En effet, les 418 votes qui séparent le gagnant du perdant sont indicatifs à plus d'un égard, le premier étant encore une fois la preuve que le général Aoun a des appuis dans la région majoritairement chrétienne. Par ailleurs, c'est également la preuve qu'il a perdu beaucoup des siens lors de ces élections partielles. Des 70 % de voix chrétiennes et notamment maronites qu'il avait récoltées lors des dernières élections législatives, il ne lui reste plus qu'un pourcentage minime!
Cette perte de popularité dans le camp chrétien trouve son origine dans l'alliance du général avec le Hezbollah et la Syrie alors que, durant ses 15 ans d'exil en France, il représentait, notamment pour les chrétiens maronites, le fer de lance du nationalisme libanais et de l'antisyrianisme primaire. Or, depuis qu'il a retrouvé le chemin de Beyrouth, au nom d'une «union nationale», il multiplie les erreurs politiques en misant sur les mauvais joueurs.

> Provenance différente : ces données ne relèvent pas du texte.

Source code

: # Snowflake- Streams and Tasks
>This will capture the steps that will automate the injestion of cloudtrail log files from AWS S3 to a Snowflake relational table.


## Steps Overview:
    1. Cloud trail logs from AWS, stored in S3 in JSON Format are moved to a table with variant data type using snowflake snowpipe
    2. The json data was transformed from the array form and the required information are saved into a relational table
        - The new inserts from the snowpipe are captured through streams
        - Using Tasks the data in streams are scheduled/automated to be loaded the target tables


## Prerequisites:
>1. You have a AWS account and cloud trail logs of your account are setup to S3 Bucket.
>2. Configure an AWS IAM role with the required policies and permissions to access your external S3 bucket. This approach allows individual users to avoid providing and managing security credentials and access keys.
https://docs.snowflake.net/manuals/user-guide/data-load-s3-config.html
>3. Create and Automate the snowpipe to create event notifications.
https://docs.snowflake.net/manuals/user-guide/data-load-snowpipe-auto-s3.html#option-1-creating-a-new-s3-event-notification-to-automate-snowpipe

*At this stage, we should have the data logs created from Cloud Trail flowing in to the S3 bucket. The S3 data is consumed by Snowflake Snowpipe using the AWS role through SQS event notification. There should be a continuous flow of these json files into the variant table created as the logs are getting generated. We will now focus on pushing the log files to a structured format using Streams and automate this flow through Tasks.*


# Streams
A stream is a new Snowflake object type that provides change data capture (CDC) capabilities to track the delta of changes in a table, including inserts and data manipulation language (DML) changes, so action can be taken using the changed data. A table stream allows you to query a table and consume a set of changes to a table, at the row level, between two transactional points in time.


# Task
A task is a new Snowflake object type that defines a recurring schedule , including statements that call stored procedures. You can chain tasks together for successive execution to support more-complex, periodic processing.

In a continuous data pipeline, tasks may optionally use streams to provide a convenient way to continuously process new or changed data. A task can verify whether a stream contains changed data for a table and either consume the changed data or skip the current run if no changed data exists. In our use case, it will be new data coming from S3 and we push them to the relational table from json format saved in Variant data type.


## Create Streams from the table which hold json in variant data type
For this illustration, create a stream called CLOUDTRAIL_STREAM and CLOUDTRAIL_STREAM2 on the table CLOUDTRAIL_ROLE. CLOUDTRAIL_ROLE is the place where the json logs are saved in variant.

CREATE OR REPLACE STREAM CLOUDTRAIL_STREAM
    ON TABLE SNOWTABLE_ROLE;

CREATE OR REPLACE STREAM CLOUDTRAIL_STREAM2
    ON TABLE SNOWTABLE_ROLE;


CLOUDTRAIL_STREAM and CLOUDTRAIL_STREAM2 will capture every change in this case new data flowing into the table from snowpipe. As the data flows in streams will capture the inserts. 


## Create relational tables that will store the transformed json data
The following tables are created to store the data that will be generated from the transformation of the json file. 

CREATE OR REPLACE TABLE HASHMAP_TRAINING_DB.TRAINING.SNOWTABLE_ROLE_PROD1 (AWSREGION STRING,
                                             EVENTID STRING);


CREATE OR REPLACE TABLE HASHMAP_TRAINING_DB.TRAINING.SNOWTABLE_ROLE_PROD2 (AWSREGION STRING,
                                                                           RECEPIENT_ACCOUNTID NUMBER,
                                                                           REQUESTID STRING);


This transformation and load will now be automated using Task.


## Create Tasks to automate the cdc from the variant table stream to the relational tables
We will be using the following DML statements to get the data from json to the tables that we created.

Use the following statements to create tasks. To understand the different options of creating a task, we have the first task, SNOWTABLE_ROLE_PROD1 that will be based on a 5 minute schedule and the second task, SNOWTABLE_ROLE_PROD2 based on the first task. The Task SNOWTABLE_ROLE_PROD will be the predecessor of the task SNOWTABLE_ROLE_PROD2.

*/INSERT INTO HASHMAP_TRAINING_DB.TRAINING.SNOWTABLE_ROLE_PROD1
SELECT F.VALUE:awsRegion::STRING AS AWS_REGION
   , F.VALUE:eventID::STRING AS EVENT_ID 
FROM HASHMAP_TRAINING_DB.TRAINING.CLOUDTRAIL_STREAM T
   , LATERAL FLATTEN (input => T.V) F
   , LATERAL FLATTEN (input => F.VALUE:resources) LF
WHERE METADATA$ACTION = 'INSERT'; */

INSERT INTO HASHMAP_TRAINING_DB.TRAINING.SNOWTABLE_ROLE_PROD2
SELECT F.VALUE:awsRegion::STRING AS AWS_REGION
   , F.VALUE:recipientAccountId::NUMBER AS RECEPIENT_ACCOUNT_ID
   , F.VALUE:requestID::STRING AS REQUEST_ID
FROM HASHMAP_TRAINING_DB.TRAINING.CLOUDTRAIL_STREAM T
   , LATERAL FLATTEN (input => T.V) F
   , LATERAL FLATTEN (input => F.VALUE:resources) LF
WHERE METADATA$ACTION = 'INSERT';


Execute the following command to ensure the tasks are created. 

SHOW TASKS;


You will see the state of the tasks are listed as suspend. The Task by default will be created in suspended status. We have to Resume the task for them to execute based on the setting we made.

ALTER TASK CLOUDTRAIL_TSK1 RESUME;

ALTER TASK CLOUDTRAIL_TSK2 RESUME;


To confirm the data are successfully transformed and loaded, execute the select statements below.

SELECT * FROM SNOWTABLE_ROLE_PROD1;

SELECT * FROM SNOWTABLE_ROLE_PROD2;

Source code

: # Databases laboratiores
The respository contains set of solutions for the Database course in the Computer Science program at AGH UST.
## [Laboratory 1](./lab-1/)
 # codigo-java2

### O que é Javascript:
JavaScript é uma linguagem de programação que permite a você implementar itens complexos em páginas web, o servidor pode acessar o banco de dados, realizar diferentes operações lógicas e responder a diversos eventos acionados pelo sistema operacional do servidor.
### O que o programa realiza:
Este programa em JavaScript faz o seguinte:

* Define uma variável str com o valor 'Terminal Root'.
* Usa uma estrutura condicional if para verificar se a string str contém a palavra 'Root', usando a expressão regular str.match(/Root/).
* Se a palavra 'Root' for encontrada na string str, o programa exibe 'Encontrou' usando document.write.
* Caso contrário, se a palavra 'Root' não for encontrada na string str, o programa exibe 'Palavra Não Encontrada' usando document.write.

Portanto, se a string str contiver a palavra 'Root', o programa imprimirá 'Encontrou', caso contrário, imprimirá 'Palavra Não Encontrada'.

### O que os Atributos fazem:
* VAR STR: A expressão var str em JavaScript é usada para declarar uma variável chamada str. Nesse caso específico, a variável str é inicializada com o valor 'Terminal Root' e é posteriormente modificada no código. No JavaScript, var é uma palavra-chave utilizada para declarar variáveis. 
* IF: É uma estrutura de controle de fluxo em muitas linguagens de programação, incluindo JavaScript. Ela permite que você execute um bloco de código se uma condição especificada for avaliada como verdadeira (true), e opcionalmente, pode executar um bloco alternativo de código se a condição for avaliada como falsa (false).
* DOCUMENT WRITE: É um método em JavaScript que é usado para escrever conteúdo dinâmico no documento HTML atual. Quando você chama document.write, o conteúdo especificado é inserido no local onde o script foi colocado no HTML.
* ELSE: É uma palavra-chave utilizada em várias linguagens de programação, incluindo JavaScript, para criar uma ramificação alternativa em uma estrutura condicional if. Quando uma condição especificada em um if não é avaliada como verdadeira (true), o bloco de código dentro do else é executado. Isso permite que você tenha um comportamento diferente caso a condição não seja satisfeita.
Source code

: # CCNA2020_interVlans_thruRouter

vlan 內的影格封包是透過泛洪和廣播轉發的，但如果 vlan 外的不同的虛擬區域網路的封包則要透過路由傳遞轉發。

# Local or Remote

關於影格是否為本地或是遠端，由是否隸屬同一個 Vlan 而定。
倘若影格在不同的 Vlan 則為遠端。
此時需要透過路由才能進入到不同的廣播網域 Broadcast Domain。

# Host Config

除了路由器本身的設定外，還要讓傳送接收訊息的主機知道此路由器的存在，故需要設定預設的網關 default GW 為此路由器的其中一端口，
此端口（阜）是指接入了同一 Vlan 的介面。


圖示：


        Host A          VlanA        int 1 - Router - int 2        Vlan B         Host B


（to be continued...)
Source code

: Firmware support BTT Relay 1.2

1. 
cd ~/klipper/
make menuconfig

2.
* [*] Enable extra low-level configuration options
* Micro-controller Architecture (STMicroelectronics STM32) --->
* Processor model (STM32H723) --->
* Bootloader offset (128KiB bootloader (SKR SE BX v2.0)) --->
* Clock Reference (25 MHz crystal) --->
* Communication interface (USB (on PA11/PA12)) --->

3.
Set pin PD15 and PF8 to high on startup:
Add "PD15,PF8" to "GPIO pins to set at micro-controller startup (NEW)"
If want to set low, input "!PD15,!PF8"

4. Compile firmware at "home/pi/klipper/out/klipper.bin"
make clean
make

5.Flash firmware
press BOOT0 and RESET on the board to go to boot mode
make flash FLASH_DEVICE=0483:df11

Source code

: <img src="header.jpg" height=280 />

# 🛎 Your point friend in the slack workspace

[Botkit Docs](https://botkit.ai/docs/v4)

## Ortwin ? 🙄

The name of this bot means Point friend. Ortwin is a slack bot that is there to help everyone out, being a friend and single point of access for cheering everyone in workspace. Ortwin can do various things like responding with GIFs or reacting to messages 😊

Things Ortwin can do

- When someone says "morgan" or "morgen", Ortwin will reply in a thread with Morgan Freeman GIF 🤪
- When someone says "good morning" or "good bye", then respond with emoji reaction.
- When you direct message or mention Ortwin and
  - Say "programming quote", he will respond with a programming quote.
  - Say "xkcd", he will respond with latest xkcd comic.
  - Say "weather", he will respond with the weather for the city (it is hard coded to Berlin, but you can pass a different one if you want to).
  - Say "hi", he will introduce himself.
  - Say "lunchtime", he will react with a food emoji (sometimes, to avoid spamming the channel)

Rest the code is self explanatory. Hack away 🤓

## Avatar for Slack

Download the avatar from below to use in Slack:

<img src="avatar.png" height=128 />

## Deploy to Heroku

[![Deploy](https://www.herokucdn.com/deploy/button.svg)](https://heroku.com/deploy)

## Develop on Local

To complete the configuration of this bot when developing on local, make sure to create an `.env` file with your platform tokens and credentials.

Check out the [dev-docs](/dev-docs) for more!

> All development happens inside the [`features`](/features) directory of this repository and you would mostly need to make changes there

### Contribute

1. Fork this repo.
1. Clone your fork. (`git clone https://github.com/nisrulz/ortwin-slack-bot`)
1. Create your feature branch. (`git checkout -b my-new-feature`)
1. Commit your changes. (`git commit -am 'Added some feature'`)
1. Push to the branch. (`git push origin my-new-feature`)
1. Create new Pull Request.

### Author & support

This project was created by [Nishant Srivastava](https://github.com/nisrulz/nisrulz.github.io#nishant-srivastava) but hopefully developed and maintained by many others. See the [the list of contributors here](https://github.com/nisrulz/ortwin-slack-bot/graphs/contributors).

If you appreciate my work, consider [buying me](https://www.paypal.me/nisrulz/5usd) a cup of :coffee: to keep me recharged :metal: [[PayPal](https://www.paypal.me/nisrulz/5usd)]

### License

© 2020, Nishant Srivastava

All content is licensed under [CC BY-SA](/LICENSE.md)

Ennemi d'hier, allié d'aujourd'hui
Ses détracteurs, dont la majorité gouvernante, lui reprochent son alignement sur la politique syrienne contre les intérêts premiers du Liban. Lui défend la position de la présidence de la République, qu'il cherche à occuper au prétexte de consolider son pouvoir face à un sunnisme fort centralisateur de la décision exécutive de l'État. Il accuse ce gouvernement d'être une copie conforme de celui sous l'occupation syrienne, car la majorité des ministres en question y siégeaient à cette époque. Or, si cette «sauvegarde» de la position présidentielle est jugée importante par l'Église libanaise, il n'en demeure pas moins que le général est aujourd'hui plus que jamais perçu comme la mauvaise personne aux yeux des chrétiens et du clergé pour l'occuper. D'ailleurs, le patriarcat maronite a cherché à plusieurs fois à colmater la brèche entre le général et l'ex-président Gémayel, mais il a lamentablement échoué à cause de l'entêtement et de la personnalité du premier, voire de son mépris pour la famille Gémayel. Cela s'est traduit à plus d'une reprise par des déclarations télévisées du général, dont le degré de respect à l'endroit des Gémayel se rapprochait davantage de celui d'un agent des moukhabarats syriens que d'un général de l'establishment militaire, pis, d'une personne aspirant à la magistrature suprême du pays!
Un ras-le-bol chrétien
À examiner cela de près, on s'aperçoit que les voix qui ont mené le candidat du général au succès sont principalement celles du camp arménien, bien qu'en partie seulement, et du parti social-progressiste national, très proche de Damas, en plus des votes des «naturalisés» venus spécialement en autocar de Damas pour remplir leur devoir civique. Bien entendu, une partie des chrétiens de la région a voté pour le candidat aouniste. Ce sont les fidèles de l'ex-ministre de l'Intérieur, vice-premier ministre du temps des Syriens au Liban, Michel el-Murr, dont, ironiquement, le fils est l'actuel ministre de la Défense et a déjà été l'objet d'une tentative d'assassinat par les mêmes personnes qui ont tué l'ex-premier ministre Rafic Hariri.
La réplique de Washington
Pour les observateurs et les analystes de la scène politique libanaise, le succès du courant patriotique du général Aoun à ces élections partielles démontre la capacité de celui-ci à gêner un gouvernement qu'il juge inconstitutionnel et non représentatif de la volonté des Libanais. En réalité, ces résultats ne sont qu'une avant-première du combat électoral que les chrétiens, notamment, auront à mener pour la présidence de la République. La candidature de Michel Aoun, bien qu'annoncée, ne recevra sans doute aucun appui de la population chrétienne qu'il clame représenter. D'où le grave problème pour les maronites de trouver une solution de rechange ayant l'aval de tous. D'ores et déjà, les analystes américains pensent que la présidence de la République constituera le prochain bras de fer non négligeable entre l'administration américaine et Damas. Or Washington semble prendre les devants après cette «victoire» d'Aoun sur le gouvernement Siniora en bloquant et en saisissant tous les comptes de citoyens américains et d'entreprises américaines connues pour appuyer financièrement le général.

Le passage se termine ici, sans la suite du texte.